Multi-Drug Resistance in Fecal Escherichia coli Following Routine Enrofloxacin But Not Amoxicillin Therapy in Dogs
ACVIM 2008
N. Debavalya1; D.M. Boothe1; T. Hathcock2
1Department of Anatomy, Physiology and Pharmacology and 2Department of Pathobiology, Auburn University
Auburn, AL, USA

Increased prevalence of fluoroquinolones (FQs) therapy-induced FQ resistant microbes has become a major concern in both human and veterinary medicine. Antimicrobial resistance has emerged in pathogenic organisms, as well as commensal organisms. This includes the gastrointestinal tract, with Escherichia coli among the organisms for which MDR has emerged.
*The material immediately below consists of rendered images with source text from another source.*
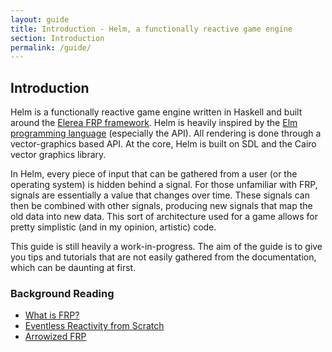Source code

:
 ```yaml
---
layout: guide
title: Introduction - Helm, a functionally reactive game engine
section: Introduction
permalink: /guide/
---
```


## Introduction

Helm is a functionally reactive game engine written in Haskell and built around
the [Elerea FRP framework](https://github.com/cobbpg/elerea). Helm is
heavily inspired by the [Elm programming language](http://elm-lang.org) (especially the API).
All rendering is done through a vector-graphics based API. At the core, Helm is
built on SDL and the Cairo vector graphics library.

In Helm, every piece of input that can be gathered from a user (or the operating system)
is hidden behind a signal. For those unfamiliar with FRP, signals are essentially
a value that changes over time. These signals can then be combined with other signals,
producing new signals that map the old data into new data. This sort of architecture used
for a game allows for pretty simplistic (and in my opinion, artistic) code.

This guide is still heavily a work-in-progress. The aim of the guide is to give
you tips and tutorials that are not easily gathered from the documentation,
which can be daunting at first.

### Background Reading

* [What is FRP?](http://elm-lang.org/learn/What-is-FRP.elm)
* [Eventless Reactivity from Scratch](http://sgate.emt.bme.hu/documents/patai/publications/PataiIFL2009Draft.pdf)
* [Arrowized FRP](http://haskell.cs.yale.edu/wp-content/uploads/2011/02/workshop-02.pdf)
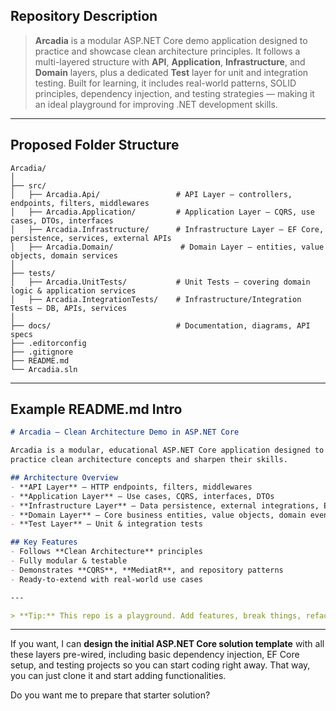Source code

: ## **Repository Description**

> **Arcadia** is a modular ASP.NET Core demo application designed to practice and showcase clean architecture principles.
> It follows a multi-layered structure with **API**, **Application**, **Infrastructure**, and **Domain** layers, plus a dedicated **Test** layer for unit and integration testing.
> Built for learning, it includes real-world patterns, SOLID principles, dependency injection, and testing strategies — making it an ideal playground for improving .NET development skills.

---

## **Proposed Folder Structure**

```
Arcadia/
│
├── src/
│   ├── Arcadia.Api/                 # API Layer – controllers, endpoints, filters, middlewares
│   ├── Arcadia.Application/         # Application Layer – CQRS, use cases, DTOs, interfaces
│   ├── Arcadia.Infrastructure/      # Infrastructure Layer – EF Core, persistence, services, external APIs
│   ├── Arcadia.Domain/               # Domain Layer – entities, value objects, domain services
│
├── tests/
│   ├── Arcadia.UnitTests/           # Unit Tests – covering domain logic & application services
│   ├── Arcadia.IntegrationTests/    # Infrastructure/Integration Tests – DB, APIs, services
│
├── docs/                            # Documentation, diagrams, API specs
├── .editorconfig
├── .gitignore
├── README.md
└── Arcadia.sln
```

---

## **Example README.md Intro**

```markdown
# Arcadia – Clean Architecture Demo in ASP.NET Core

Arcadia is a modular, educational ASP.NET Core application designed to help developers
practice clean architecture concepts and sharpen their skills.

## Architecture Overview
- **API Layer** – HTTP endpoints, filters, middlewares
- **Application Layer** – Use cases, CQRS, interfaces, DTOs
- **Infrastructure Layer** – Data persistence, external integrations, EF Core
- **Domain Layer** – Core business entities, value objects, domain events
- **Test Layer** – Unit & integration tests

## Key Features
- Follows **Clean Architecture** principles
- Fully modular & testable
- Demonstrates **CQRS**, **MediatR**, and repository patterns
- Ready-to-extend with real-world use cases

---

> **Tip:** This repo is a playground. Add features, break things, refactor, and learn.
```

---

If you want, I can **design the initial ASP.NET Core solution template** with all these layers pre-wired, including basic dependency injection, EF Core setup, and testing projects so you can start coding right away. That way, you can just clone it and start adding functionalities.

Do you want me to prepare that starter solution?
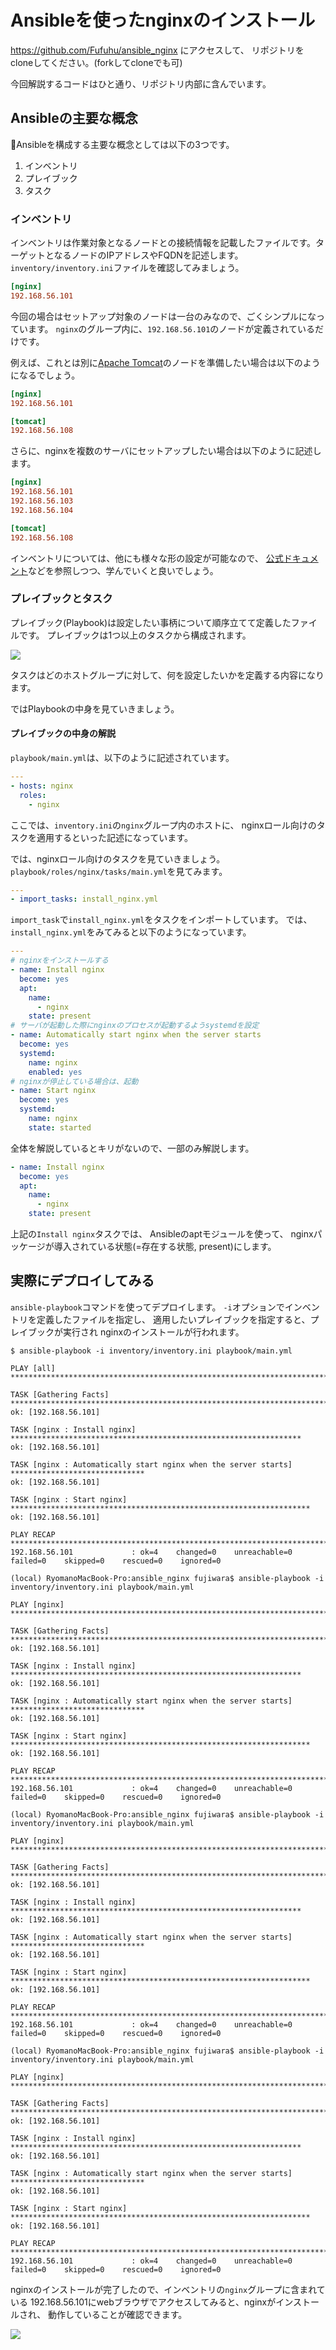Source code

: # Ansibleを使ったnginxのインストール

https://github.com/Fufuhu/ansible_nginx にアクセスして、
リポジトリをcloneしてください。(forkしてcloneでも可)

今回解説するコードはひと通り、リポジトリ内部に含んでいます。

## Ansibleの主要な概念

Ansibleを構成する主要な概念としては以下の3つです。

1. インベントリ
2. プレイブック
3. タスク

### インベントリ

インベントリは作業対象となるノードとの接続情報を記載したファイルです。ターゲットとなるノードのIPアドレスやFQDNを記述します。
`inventory/inventory.ini`ファイルを確認してみましょう。

```ini
[nginx]
192.168.56.101
```

今回の場合はセットアップ対象のノードは一台のみなので、ごくシンプルになっています。
`nginx`のグループ内に、`192.168.56.101`のノードが定義されているだけです。

例えば、これとは別に[Apache Tomcat](https://tomcat.apache.org/)のノードを準備したい場合は以下のようになるでしょう。

```ini
[nginx]
192.168.56.101

[tomcat]
192.168.56.108
```

さらに、nginxを複数のサーバにセットアップしたい場合は以下のように記述します。

```ini
[nginx]
192.168.56.101
192.168.56.103
192.168.56.104

[tomcat]
192.168.56.108
```

インベントリについては、他にも様々な形の設定が可能なので、
[公式ドキュメント](https://docs.ansible.com/ansible/2.9/network/getting_started/first_inventory.html)などを参照しつつ、学んでいくと良いでしょう。

### プレイブックとタスク

プレイブック(Playbook)は設定したい事柄について順序立てて定義したファイルです。
プレイブックは1つ以上のタスクから構成されます。

![](Playbook_task.png)

タスクはどのホストグループに対して、何を設定したいかを定義する内容になります。


ではPlaybookの中身を見ていきましょう。

#### プレイブックの中身の解説

`playbook/main.yml`は、以下のように記述されています。

```yaml
---
- hosts: nginx
  roles:
    - nginx
```

ここでは、`inventory.ini`の`nginx`グループ内のホストに、
nginxロール向けのタスクを適用するといった記述になっています。

では、nginxロール向けのタスクを見ていきましょう。
`playbook/roles/nginx/tasks/main.yml`を見てみます。

```yaml
---
- import_tasks: install_nginx.yml
```

`import_task`で`install_nginx.yml`をタスクをインポートしています。
では、`install_nginx.yml`をみてみると以下のようになっています。

```yaml
---
# nginxをインストールする
- name: Install nginx
  become: yes
  apt:
    name:
      - nginx
    state: present
# サーバが起動した際にnginxのプロセスが起動するようsystemdを設定
- name: Automatically start nginx when the server starts
  become: yes
  systemd:
    name: nginx
    enabled: yes
# nginxが停止している場合は、起動
- name: Start nginx
  become: yes
  systemd:
    name: nginx
    state: started
```

全体を解説しているとキリがないので、一部のみ解説します。

```yaml
- name: Install nginx
  become: yes
  apt:
    name:
      - nginx
    state: present
```

上記の`Install nginx`タスクでは、 Ansibleのaptモジュールを使って、
nginxパッケージが導入されている状態(=存在する状態, present)にします。

## 実際にデプロイしてみる

`ansible-playbook`コマンドを使ってデプロイします。
`-i`オプションでインベントリを定義したファイルを指定し、
適用したいプレイブックを指定すると、プレイブックが実行され
nginxのインストールが行われます。

```console
$ ansible-playbook -i inventory/inventory.ini playbook/main.yml

PLAY [all] ***********************************************************************************

TASK [Gathering Facts] ***********************************************************************
ok: [192.168.56.101]

TASK [nginx : Install nginx] *****************************************************************
ok: [192.168.56.101]

TASK [nginx : Automatically start nginx when the server starts] ******************************
ok: [192.168.56.101]

TASK [nginx : Start nginx] *******************************************************************
ok: [192.168.56.101]

PLAY RECAP ***********************************************************************************
192.168.56.101             : ok=4    changed=0    unreachable=0    failed=0    skipped=0    rescued=0    ignored=0   

(local) RyomanoMacBook-Pro:ansible_nginx fujiwara$ ansible-playbook -i inventory/inventory.ini playbook/main.yml 

PLAY [nginx] *********************************************************************************

TASK [Gathering Facts] ***********************************************************************
ok: [192.168.56.101]

TASK [nginx : Install nginx] *****************************************************************
ok: [192.168.56.101]

TASK [nginx : Automatically start nginx when the server starts] ******************************
ok: [192.168.56.101]

TASK [nginx : Start nginx] *******************************************************************
ok: [192.168.56.101]

PLAY RECAP ***********************************************************************************
192.168.56.101             : ok=4    changed=0    unreachable=0    failed=0    skipped=0    rescued=0    ignored=0   

(local) RyomanoMacBook-Pro:ansible_nginx fujiwara$ ansible-playbook -i inventory/inventory.ini playbook/main.yml 

PLAY [nginx] *********************************************************************************

TASK [Gathering Facts] ***********************************************************************
ok: [192.168.56.101]

TASK [nginx : Install nginx] *****************************************************************
ok: [192.168.56.101]

TASK [nginx : Automatically start nginx when the server starts] ******************************
ok: [192.168.56.101]

TASK [nginx : Start nginx] *******************************************************************
ok: [192.168.56.101]

PLAY RECAP ***********************************************************************************
192.168.56.101             : ok=4    changed=0    unreachable=0    failed=0    skipped=0    rescued=0    ignored=0   

(local) RyomanoMacBook-Pro:ansible_nginx fujiwara$ ansible-playbook -i inventory/inventory.ini playbook/main.yml 

PLAY [nginx] *********************************************************************************

TASK [Gathering Facts] ***********************************************************************
ok: [192.168.56.101]

TASK [nginx : Install nginx] *****************************************************************
ok: [192.168.56.101]

TASK [nginx : Automatically start nginx when the server starts] ******************************
ok: [192.168.56.101]

TASK [nginx : Start nginx] *******************************************************************
ok: [192.168.56.101]

PLAY RECAP ***********************************************************************************
192.168.56.101             : ok=4    changed=0    unreachable=0    failed=0    skipped=0    rescued=0    ignored=0
```

nginxのインストールが完了したので、インベントリの`nginx`グループに含まれている
192.168.56.101にwebブラウザでアクセスしてみると、nginxがインストールされ、
動作していることが確認できます。

![](2020-04-12-20-23-23.png)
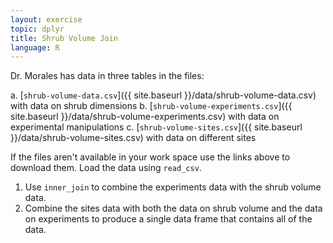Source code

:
 ```yaml
---
layout: exercise
topic: dplyr
title: Shrub Volume Join
language: R
---
```


Dr. Morales has data in three tables in the files:

a. [`shrub-volume-data.csv`]({{ site.baseurl }}/data/shrub-volume-data.csv) with data on shrub dimensions
b. [`shrub-volume-experiments.csv`]({{ site.baseurl }}/data/shrub-volume-experiments.csv) with data on experimental manipulations
c. [`shrub-volume-sites.csv`]({{ site.baseurl }}/data/shrub-volume-sites.csv) with data on different sites

If the files aren't available in your work space use the links above to download them.
Load the data using `read_csv`.

1. Use `inner_join` to combine the experiments data with the shrub volume data.
2. Combine the sites data with both the data on shrub volume and the data on experiments to produce a single data frame that contains all of the data.
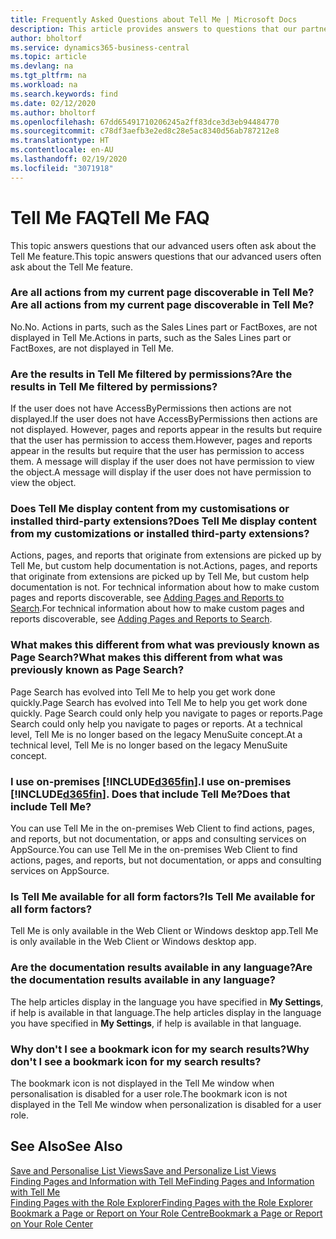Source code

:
 ```yaml
---
title: Frequently Asked Questions about Tell Me | Microsoft Docs
description: This article provides answers to questions that our partners and customers often ask about Tell Me.
author: bholtorf
ms.service: dynamics365-business-central
ms.topic: article
ms.devlang: na
ms.tgt_pltfrm: na
ms.workload: na
ms.search.keywords: find
ms.date: 02/12/2020
ms.author: bholtorf
ms.openlocfilehash: 67dd65491710206245a2ff83dce3d3eb94484770
ms.sourcegitcommit: c78df3aefb3e2ed8c28e5ac8340d56ab787212e8
ms.translationtype: HT
ms.contentlocale: en-AU
ms.lasthandoff: 02/19/2020
ms.locfileid: "3071918"
---
```

# <a name="tell-me-faq"></a><span data-ttu-id="ef369-103">Tell Me FAQ</span><span class="sxs-lookup"><span data-stu-id="ef369-103">Tell Me FAQ</span></span>
<span data-ttu-id="ef369-104">This topic answers questions that our advanced users often ask about the Tell Me feature.</span><span class="sxs-lookup"><span data-stu-id="ef369-104">This topic answers questions that our advanced users often ask about the Tell Me feature.</span></span>

### <a name="are-all-actions-from-my-current-page-discoverable-in-tell-me"></a><span data-ttu-id="ef369-105">Are all actions from my current page discoverable in Tell Me?</span><span class="sxs-lookup"><span data-stu-id="ef369-105">Are all actions from my current page discoverable in Tell Me?</span></span>
<span data-ttu-id="ef369-106">No.</span><span class="sxs-lookup"><span data-stu-id="ef369-106">No.</span></span> <span data-ttu-id="ef369-107">Actions in parts, such as the Sales Lines part or FactBoxes, are not displayed in Tell Me.</span><span class="sxs-lookup"><span data-stu-id="ef369-107">Actions in parts, such as the Sales Lines part or FactBoxes, are not displayed in Tell Me.</span></span>

### <a name="are-the-results-in-tell-me-filtered-by-permissions"></a><span data-ttu-id="ef369-108">Are the results in Tell Me filtered by permissions?</span><span class="sxs-lookup"><span data-stu-id="ef369-108">Are the results in Tell Me filtered by permissions?</span></span>
<span data-ttu-id="ef369-109">If the user does not have AccessByPermissions then actions are not displayed.</span><span class="sxs-lookup"><span data-stu-id="ef369-109">If the user does not have AccessByPermissions then actions are not displayed.</span></span> <span data-ttu-id="ef369-110">However, pages and reports appear in the results but require that the user has permission to access them.</span><span class="sxs-lookup"><span data-stu-id="ef369-110">However, pages and reports appear in the results but require that the user has permission to access them.</span></span> <span data-ttu-id="ef369-111">A message will display if the user does not have permission to view the object.</span><span class="sxs-lookup"><span data-stu-id="ef369-111">A message will display if the user does not have permission to view the object.</span></span>

### <a name="does-tell-me-display-content-from-my-customizations-or-installed-third-party-extensions"></a><span data-ttu-id="ef369-112">Does Tell Me display content from my customisations or installed third-party extensions?</span><span class="sxs-lookup"><span data-stu-id="ef369-112">Does Tell Me display content from my customizations or installed third-party extensions?</span></span>
<span data-ttu-id="ef369-113">Actions, pages, and reports that originate from extensions are picked up by Tell Me, but custom help documentation is not.</span><span class="sxs-lookup"><span data-stu-id="ef369-113">Actions, pages, and reports that originate from extensions are picked up by Tell Me, but custom help documentation is not.</span></span> <span data-ttu-id="ef369-114">For technical information about how to make custom pages and reports discoverable, see [Adding Pages and Reports to Search](/dynamics365/business-central/dev-itpro/developer/devenv-al-menusuite-functionality).</span><span class="sxs-lookup"><span data-stu-id="ef369-114">For technical information about how to make custom pages and reports discoverable, see [Adding Pages and Reports to Search](/dynamics365/business-central/dev-itpro/developer/devenv-al-menusuite-functionality).</span></span>

### <a name="what-makes-this-different-from-what-was-previously-known-as-page-search"></a><span data-ttu-id="ef369-115">What makes this different from what was previously known as Page Search?</span><span class="sxs-lookup"><span data-stu-id="ef369-115">What makes this different from what was previously known as Page Search?</span></span>
<span data-ttu-id="ef369-116">Page Search has evolved into Tell Me to help you get work done quickly.</span><span class="sxs-lookup"><span data-stu-id="ef369-116">Page Search has evolved into Tell Me to help you get work done quickly.</span></span> <span data-ttu-id="ef369-117">Page Search could only help you navigate to pages or reports.</span><span class="sxs-lookup"><span data-stu-id="ef369-117">Page Search could only help you navigate to pages or reports.</span></span> <span data-ttu-id="ef369-118">At a technical level, Tell Me is no longer based on the legacy MenuSuite concept.</span><span class="sxs-lookup"><span data-stu-id="ef369-118">At a technical level, Tell Me is no longer based on the legacy MenuSuite concept.</span></span>

### <a name="i-use-on-premises-d365fin-does-that-include-tell-me"></a><span data-ttu-id="ef369-119">I use on-premises [!INCLUDE[d365fin](includes/d365fin_md.md)].</span><span class="sxs-lookup"><span data-stu-id="ef369-119">I use on-premises [!INCLUDE[d365fin](includes/d365fin_md.md)].</span></span> <span data-ttu-id="ef369-120">Does that include Tell Me?</span><span class="sxs-lookup"><span data-stu-id="ef369-120">Does that include Tell Me?</span></span>
<span data-ttu-id="ef369-121">You can use Tell Me in the on-premises Web Client to find actions, pages, and reports, but not documentation, or apps and consulting services on AppSource.</span><span class="sxs-lookup"><span data-stu-id="ef369-121">You can use Tell Me in the on-premises Web Client to find actions, pages, and reports, but not documentation, or apps and consulting services on AppSource.</span></span>

### <a name="is-tell-me-available-for-all-form-factors"></a><span data-ttu-id="ef369-122">Is Tell Me available for all form factors?</span><span class="sxs-lookup"><span data-stu-id="ef369-122">Is Tell Me available for all form factors?</span></span>
<span data-ttu-id="ef369-123">Tell Me is only available in the Web Client or Windows desktop app.</span><span class="sxs-lookup"><span data-stu-id="ef369-123">Tell Me is only available in the Web Client or Windows desktop app.</span></span>

### <a name="are-the-documentation-results-available-in-any-language"></a><span data-ttu-id="ef369-124">Are the documentation results available in any language?</span><span class="sxs-lookup"><span data-stu-id="ef369-124">Are the documentation results available in any language?</span></span>
<span data-ttu-id="ef369-125">The help articles display in the language you have specified in **My Settings**, if help is available in that language.</span><span class="sxs-lookup"><span data-stu-id="ef369-125">The help articles display in the language you have specified in **My Settings**, if help is available in that language.</span></span>

### <a name="why-dont-i-see-a-bookmark-icon-for-my-search-results"></a><span data-ttu-id="ef369-126">Why don't I see a bookmark icon for my search results?</span><span class="sxs-lookup"><span data-stu-id="ef369-126">Why don't I see a bookmark icon for my search results?</span></span>
<span data-ttu-id="ef369-127">The bookmark icon is not displayed in the Tell Me window when personalisation is disabled for a user role.</span><span class="sxs-lookup"><span data-stu-id="ef369-127">The bookmark icon is not displayed in the Tell Me window when personalization is disabled for a user role.</span></span>


## <a name="see-also"></a><span data-ttu-id="ef369-128">See Also</span><span class="sxs-lookup"><span data-stu-id="ef369-128">See Also</span></span>  
[<span data-ttu-id="ef369-129">Save and Personalise List Views</span><span class="sxs-lookup"><span data-stu-id="ef369-129">Save and Personalize List Views</span></span>](ui-views.md)  
[<span data-ttu-id="ef369-130">Finding Pages and Information with Tell Me</span><span class="sxs-lookup"><span data-stu-id="ef369-130">Finding Pages and Information with Tell Me</span></span>](ui-search.md)  
[<span data-ttu-id="ef369-131">Finding Pages with the Role Explorer</span><span class="sxs-lookup"><span data-stu-id="ef369-131">Finding Pages with the Role Explorer</span></span>](ui-role-explorer.md)  
[<span data-ttu-id="ef369-132">Bookmark a Page or Report on Your Role Centre</span><span class="sxs-lookup"><span data-stu-id="ef369-132">Bookmark a Page or Report on Your Role Center</span></span>](ui-bookmarks.md)
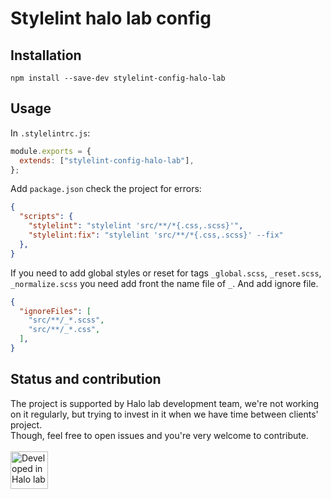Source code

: # Stylelint halo lab config

## Installation
```
npm install --save-dev stylelint-config-halo-lab
```

## Usage
In ```.stylelintrc.js```:
```js
module.exports = {
  extends: ["stylelint-config-halo-lab"],
};
```

Add ```package.json``` сheck the project for errors: 
```json
{
  "scripts": {
    "stylelint": "stylelint 'src/**/*{.css,.scss}'",
    "stylelint:fix": "stylelint 'src/**/*{.css,.scss}' --fix"
  },
}
```

If you need to add global styles or reset for tags ```_global.scss```, ```_reset.scss```, ```_normalize.scss``` you need add front the name file of ```_```. And add ignore file.
```json
{
  "ignoreFiles": [
    "src/**/_*.scss",
    "src/**/_*.css",
  ],
}
```

## Status and contribution
The project is supported by Halo lab development team, we're not working on it regularly, but trying to invest in it when we have time between clients' project. <br />
Though, feel free to open issues and you're very welcome to contribute. 
 <br />
  <br />
<a href="https://www.halo-lab.com/?utm_source=github-brifinator-3000">
    <img src="http://api.halo-lab.com/wp-content/uploads/dev_halo.svg" alt="Developed in Halo lab" height="60">
</a>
Based upon our pervious work, resistance to FQs rapidly appears as part of MDR expressed in clinical E. coli isolates cultured from patients receiving FQs.

The purpose of this study was to demonstrate and characterize, emerging resistance, using fecal E. coli as sentinel organisms, after routine use of two popular antimicrobials. Purpose-bred drug free hound dogs (n= 8 per group) maintained on a standard diet were studied. Dogs were dosed with either amoxicillin (G1, 10 mg/kg every 12 hr), enrofloxacin (G2, 5 mg/kg every 24 hr) or not dosed (control; G3) until the resistance to the treatment drug emerged. Dogs were studied for a minimum of 7 and a maximum of 21 d. Fecal samples were collected per rectum at baseline (day that drug administration began; B), and every 3 days until resistance (>75% of CFU resistant; T). Drug was then discontinued and monitoring continued weekly up to 4 weeks, or until the resistance resolved (<25% of CFU resistant; E), whichever came first. Husbandry was implemented to minimize mechanical transmission. Outcome measures, determined at 3 time points (B, T and E), included: Total coliform counts, total E. coli counts, percent E. coli and percent E. coli resistant to either drug, MIC90 (using Etest®), and the presence of MDR (yes or no) based on a commercial 13 drug panel antibiogram.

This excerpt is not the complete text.